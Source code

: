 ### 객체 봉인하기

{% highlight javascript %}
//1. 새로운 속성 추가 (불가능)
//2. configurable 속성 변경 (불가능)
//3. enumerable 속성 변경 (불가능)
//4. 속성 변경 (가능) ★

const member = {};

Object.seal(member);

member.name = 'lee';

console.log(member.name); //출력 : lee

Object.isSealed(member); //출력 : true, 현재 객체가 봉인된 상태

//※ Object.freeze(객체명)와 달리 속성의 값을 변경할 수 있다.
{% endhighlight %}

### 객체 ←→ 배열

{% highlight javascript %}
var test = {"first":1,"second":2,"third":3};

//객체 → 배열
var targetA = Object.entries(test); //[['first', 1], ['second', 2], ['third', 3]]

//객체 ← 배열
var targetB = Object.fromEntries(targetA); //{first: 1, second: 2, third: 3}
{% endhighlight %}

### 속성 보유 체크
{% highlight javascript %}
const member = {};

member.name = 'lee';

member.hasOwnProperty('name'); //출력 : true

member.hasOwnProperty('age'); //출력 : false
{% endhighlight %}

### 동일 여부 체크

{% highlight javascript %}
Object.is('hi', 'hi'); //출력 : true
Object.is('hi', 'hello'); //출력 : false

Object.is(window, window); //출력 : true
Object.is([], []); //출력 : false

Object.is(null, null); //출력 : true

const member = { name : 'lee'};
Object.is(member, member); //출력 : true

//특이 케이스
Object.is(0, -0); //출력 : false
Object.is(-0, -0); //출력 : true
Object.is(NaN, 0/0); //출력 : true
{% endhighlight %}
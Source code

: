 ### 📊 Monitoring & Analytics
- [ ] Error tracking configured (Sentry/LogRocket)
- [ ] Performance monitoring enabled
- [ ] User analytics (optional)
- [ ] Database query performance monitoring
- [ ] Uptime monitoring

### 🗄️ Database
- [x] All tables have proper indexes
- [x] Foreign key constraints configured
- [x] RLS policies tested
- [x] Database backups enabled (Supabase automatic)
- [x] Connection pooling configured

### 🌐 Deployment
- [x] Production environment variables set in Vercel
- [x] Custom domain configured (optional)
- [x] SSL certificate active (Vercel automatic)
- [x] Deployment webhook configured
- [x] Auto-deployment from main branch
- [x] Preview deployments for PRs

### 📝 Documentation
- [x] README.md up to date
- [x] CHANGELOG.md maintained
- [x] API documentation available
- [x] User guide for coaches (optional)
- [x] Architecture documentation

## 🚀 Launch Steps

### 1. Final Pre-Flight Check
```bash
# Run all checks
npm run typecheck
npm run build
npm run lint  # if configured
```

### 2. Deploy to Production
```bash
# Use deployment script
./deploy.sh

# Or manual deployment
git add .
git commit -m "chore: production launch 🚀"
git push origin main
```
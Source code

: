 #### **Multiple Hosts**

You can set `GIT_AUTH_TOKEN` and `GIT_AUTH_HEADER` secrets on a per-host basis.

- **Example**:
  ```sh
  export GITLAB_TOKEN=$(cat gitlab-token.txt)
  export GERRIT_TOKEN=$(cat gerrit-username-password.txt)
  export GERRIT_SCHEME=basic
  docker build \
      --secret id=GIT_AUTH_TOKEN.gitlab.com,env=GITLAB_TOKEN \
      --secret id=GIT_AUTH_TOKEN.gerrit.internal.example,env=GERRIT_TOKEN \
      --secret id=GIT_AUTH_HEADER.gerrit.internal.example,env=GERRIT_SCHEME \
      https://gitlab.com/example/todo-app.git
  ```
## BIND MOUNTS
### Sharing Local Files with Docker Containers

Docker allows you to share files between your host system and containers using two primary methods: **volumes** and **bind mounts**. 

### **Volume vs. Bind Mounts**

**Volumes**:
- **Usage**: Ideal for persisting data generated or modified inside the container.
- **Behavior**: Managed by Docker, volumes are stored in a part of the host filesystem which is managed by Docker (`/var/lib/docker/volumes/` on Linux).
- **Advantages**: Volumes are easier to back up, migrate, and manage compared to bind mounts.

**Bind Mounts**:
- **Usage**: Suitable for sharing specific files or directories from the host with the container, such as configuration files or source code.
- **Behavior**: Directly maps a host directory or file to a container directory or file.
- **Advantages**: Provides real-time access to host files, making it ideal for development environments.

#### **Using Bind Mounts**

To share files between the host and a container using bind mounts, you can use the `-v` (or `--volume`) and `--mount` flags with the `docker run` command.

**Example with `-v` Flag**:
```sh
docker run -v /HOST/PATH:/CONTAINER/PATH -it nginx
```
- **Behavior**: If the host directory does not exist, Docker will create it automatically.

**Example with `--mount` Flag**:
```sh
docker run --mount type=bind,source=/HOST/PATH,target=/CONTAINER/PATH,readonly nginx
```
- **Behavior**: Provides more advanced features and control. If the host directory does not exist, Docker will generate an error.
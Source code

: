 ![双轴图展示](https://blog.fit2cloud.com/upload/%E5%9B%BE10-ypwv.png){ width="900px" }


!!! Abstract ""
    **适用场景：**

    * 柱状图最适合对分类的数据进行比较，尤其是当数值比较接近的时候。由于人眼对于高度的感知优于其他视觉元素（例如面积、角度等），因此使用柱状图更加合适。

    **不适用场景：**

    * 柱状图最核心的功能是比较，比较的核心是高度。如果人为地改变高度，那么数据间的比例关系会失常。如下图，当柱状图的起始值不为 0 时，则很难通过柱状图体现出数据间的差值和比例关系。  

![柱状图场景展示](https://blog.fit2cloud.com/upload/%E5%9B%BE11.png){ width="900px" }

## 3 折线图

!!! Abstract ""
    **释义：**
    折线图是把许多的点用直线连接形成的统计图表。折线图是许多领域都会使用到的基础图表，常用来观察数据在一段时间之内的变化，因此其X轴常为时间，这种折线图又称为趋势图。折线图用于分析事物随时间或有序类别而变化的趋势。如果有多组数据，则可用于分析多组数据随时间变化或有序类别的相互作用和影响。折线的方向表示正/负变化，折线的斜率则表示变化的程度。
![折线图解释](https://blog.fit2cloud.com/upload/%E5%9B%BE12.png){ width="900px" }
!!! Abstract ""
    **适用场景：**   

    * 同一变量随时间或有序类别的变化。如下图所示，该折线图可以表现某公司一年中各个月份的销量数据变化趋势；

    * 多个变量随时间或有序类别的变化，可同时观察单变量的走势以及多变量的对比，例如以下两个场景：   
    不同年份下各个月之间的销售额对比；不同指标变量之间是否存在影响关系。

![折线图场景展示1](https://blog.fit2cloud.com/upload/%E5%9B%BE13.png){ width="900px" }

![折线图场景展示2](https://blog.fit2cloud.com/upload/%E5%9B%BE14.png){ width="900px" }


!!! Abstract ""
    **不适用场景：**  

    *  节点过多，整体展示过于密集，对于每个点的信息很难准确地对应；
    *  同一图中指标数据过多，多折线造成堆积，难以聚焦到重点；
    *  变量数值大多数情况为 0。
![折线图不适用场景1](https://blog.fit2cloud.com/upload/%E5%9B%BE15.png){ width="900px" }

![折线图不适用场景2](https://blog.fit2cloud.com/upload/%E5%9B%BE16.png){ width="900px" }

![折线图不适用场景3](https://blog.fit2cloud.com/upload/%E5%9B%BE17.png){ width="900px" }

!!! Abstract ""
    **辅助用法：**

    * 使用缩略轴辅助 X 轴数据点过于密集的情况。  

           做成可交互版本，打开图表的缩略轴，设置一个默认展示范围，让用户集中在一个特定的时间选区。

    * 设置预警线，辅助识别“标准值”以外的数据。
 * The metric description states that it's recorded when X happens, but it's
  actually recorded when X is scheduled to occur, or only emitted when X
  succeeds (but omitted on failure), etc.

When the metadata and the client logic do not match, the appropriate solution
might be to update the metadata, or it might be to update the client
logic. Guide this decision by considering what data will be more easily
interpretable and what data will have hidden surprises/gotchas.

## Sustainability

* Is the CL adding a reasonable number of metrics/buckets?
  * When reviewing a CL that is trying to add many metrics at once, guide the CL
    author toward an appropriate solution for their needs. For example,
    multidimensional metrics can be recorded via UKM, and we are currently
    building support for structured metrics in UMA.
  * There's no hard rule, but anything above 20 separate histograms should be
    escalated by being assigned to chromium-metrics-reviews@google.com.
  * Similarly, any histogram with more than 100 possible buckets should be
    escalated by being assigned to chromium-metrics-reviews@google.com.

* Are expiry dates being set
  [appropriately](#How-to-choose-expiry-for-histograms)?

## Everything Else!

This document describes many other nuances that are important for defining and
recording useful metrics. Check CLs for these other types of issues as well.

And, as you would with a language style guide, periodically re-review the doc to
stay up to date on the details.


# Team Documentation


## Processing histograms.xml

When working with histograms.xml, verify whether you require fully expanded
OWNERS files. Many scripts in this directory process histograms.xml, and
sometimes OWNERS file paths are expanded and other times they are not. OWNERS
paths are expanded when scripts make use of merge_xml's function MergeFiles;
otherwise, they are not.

--*--

Some lines in the records may hold "logic"; state how many do, and give no more than that number.

2